Perguntas da nova geração
As intervenções dos membros do YAC trouxeram energia ao debate e apontaram novos caminhos.
Gustavo Nascimento perguntou como garantir a gestão adequada das florestas públicas, muitas vezes alvo de invasões ou grilagem de terras. A resposta foi unânime: a chave é a governança. Isso envolve o reconhecimento dos direitos territoriais, a atribuição de responsabilidade efetiva às comunidades pelo manejo dessas áreas e a valorização de diferentes sistemas de conhecimento, incluindo a ciência indígena. Como Adriana resumiu: "Sem governança, qualquer plano de gestão será frágil".
Maryane Andrade questionou como a nova geração pode contribuir para fortalecer as sociobioeconomias e criar oportunidades para os jovens amazônicos. Abramovay reconheceu que existem iniciativas de empreendedorismo, mas os investimentos ainda estão muito aquém do potencial. Ele destacou que os jovens geralmente têm ideias inovadoras, mas não têm acesso a crédito, mentoria ou mercados estruturados.
Pedro Neves de Castro refletiu sobre como conectar a inovação tecnológica e o conhecimento indígena e local. Segundo ele, os jovens podem ser pontes entre universos: usando ferramentas digitais, plataformas de comércio eletrônico e novas cadeias logísticas para expandir o alcance dos produtos amazônicos sustentáveis.

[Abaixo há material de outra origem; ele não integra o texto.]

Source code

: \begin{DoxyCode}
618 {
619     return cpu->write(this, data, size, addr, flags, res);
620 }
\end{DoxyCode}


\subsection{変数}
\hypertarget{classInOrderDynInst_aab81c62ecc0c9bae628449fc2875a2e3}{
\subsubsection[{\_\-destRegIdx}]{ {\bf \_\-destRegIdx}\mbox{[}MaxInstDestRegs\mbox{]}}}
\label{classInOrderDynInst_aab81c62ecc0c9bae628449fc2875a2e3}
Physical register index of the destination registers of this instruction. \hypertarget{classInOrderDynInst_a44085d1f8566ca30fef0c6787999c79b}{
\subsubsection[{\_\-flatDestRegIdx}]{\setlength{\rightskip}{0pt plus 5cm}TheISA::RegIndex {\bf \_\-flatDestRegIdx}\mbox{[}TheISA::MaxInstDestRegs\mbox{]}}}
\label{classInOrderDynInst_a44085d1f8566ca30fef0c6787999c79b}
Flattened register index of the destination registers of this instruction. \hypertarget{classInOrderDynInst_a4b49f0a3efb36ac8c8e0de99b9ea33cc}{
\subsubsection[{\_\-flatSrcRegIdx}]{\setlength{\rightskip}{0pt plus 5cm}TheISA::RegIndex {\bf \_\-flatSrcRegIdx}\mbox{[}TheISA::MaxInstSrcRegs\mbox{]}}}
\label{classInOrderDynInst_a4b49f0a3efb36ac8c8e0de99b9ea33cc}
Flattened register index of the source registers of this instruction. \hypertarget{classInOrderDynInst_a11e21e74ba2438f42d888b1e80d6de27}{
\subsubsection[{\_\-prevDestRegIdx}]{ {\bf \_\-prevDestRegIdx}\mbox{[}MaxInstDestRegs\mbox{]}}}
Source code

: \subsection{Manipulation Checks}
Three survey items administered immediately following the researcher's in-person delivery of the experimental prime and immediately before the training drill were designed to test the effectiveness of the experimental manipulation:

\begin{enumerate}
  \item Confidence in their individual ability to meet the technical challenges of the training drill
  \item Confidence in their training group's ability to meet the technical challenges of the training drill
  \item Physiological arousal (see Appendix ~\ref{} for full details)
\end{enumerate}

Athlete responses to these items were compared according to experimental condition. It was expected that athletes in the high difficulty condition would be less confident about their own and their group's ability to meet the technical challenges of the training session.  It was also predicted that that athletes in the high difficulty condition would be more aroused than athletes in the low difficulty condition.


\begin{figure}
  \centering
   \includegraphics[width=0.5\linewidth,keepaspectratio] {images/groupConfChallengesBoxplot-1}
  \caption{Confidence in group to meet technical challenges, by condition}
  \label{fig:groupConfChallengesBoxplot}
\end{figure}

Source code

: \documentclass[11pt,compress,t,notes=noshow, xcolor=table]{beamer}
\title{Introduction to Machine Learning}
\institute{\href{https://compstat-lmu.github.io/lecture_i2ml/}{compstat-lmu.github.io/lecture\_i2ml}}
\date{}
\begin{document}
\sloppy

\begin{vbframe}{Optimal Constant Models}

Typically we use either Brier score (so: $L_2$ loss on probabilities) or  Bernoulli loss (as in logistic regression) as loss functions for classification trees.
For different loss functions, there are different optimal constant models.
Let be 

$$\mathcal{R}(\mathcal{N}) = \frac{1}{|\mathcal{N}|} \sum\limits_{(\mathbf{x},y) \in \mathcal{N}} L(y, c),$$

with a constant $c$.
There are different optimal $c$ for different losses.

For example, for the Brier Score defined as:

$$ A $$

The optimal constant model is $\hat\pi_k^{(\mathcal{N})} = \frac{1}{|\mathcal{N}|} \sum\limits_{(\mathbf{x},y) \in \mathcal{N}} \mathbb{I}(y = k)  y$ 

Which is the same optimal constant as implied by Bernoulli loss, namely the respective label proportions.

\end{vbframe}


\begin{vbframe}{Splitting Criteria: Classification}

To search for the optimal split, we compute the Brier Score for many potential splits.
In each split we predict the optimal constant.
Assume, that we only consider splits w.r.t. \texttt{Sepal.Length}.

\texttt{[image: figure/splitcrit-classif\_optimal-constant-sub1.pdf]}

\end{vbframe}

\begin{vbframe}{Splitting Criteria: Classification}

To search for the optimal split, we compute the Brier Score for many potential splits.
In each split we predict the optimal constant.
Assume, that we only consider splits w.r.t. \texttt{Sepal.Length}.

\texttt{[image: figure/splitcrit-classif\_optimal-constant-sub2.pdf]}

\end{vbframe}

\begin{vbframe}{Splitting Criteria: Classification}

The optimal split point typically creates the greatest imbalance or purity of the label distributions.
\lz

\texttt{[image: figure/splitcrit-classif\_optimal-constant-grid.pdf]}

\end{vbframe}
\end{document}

Adriana Ramos acrescentou que os consumidores também fazem parte dessa equação. Ao optar pelos mercados locais, apoiar os produtores amazônicos e rejeitar a ideia de que os produtos da floresta só podem ser vendidos como itens"gourmet", cada pessoa ajuda a criar uma economia mais diversificada e resiliente."O investimento na sociobioeconomia deve ser normalizado. Ele não pode ser visto como uma exceção, mas como parte da economia real", acrescentou.
O que podemos tirar desse diálogo?
A transição para uma sociobioeconomia amazônica requer várias frentes:
Confrontar os legados históricos que ainda moldam os mercados e limitam a inovação.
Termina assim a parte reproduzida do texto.